# Task to carry out:
From the line containing "默认情况下nmap只会扫描一个主机1000个最有可能的端口" through the last line of the entries below, transcribe each line exactly, excluding any picture.

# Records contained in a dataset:

=======

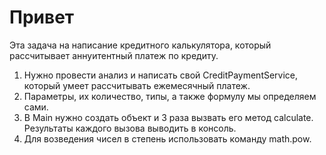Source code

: # Привет

Эта задача на написание кредитного калькулятора, который рассчитывает аннуитентный платеж по кредиту.

1. Нужно провести анализ и написать свой CreditPaymentService, который умеет рассчитывать ежемесячный платеж.
2. Параметры, их количество, типы, а также формулу мы определяем сами.
3. В Main нужно создать объект и 3 раза вызвать его метод calculate. Результаты каждого вызова выводить в консоль.
4. Для возведения чисел в степень использовать команду math.pow.

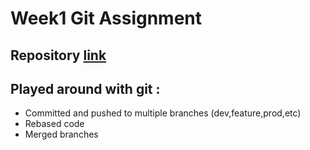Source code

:# Week1 Git Assignment

## Repository [link](https://github.com/sakshamnegi/GitWeek1PJP2.0)

## Played around with git :
* Committed and pushed to multiple branches (dev,feature,prod,etc)
* Rebased code
* Merged branches

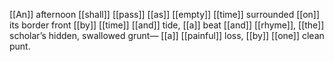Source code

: [[An]] afternoon [[shall]] [[pass]] [[as]] [[empty]] [[time]]
surrounded [[on]] its border front
[[by]] [[time]] [[and]] tide, [[a]] beat [[and]] [[rhyme]],
[[the]] scholar’s hidden, swallowed grunt—
[[a]] [[painful]] loss, [[by]] [[one]] clean punt.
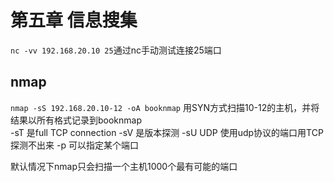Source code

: # 第五章 信息搜集

`nc -vv 192.168.20.10 25`通过nc手动测试连接25端口

## nmap

`nmap -sS 192.168.20.10-12 -oA booknmap`
用SYN方式扫描10-12的主机，并将结果以所有格式记录到booknmap   
-sT 是full TCP connection
-sV 是版本探测
-sU UDP 使用udp协议的端口用TCP探测不出来
-p 可以指定某个端口

默认情况下nmap只会扫描一个主机1000个最有可能的端口

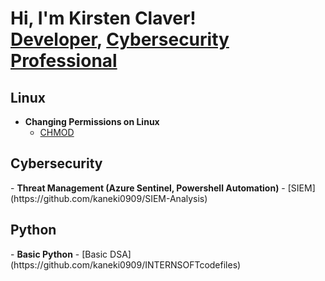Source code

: <h1>Hi, I'm Kirsten Claver! <br/><a href="https://github.com/kaneki0909">Developer</a>, <a href="https://www.linkedin.com/in/kirsten-claver-alphonsus-b3a816193/">Cybersecurity Professional</a></h1>

<h2>Linux</h2>

- <b>Changing Permissions on Linux</b>
  - [CHMOD](https://github.com/kaneki0909/File-permission-in-Linux)

<h2>Cybersecurity</h2>
- <b>Threat Management (Azure Sentinel, Powershell Automation)</b>
  - [SIEM] (https://github.com/kaneki0909/SIEM-Analysis)

<h2>Python</h2>
- <b>Basic Python</b>
  - [Basic DSA] (https://github.com/kaneki0909/INTERNSOFTcodefiles)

=======

# Answer box:
默认情况下nmap只会扫描一个主机1000个最有可能的端口

Source code

: <h1>Hi, I'm Kirsten Claver! <br/><a href="https://github.com/kaneki0909">Developer</a>, <a href="https://www.linkedin.com/in/kirsten-claver-alphonsus-b3a816193/">Cybersecurity Professional</a></h1>

<h2>Linux</h2>

- <b>Changing Permissions on Linux</b>
  - [CHMOD](https://github.com/kaneki0909/File-permission-in-Linux)

<h2>Cybersecurity</h2>
- <b>Threat Management (Azure Sentinel, Powershell Automation)</b>
  - [SIEM] (https://github.com/kaneki0909/SIEM-Analysis)

<h2>Python</h2>
- <b>Basic Python</b>
  - [Basic DSA] (https://github.com/kaneki0909/INTERNSOFTcodefiles)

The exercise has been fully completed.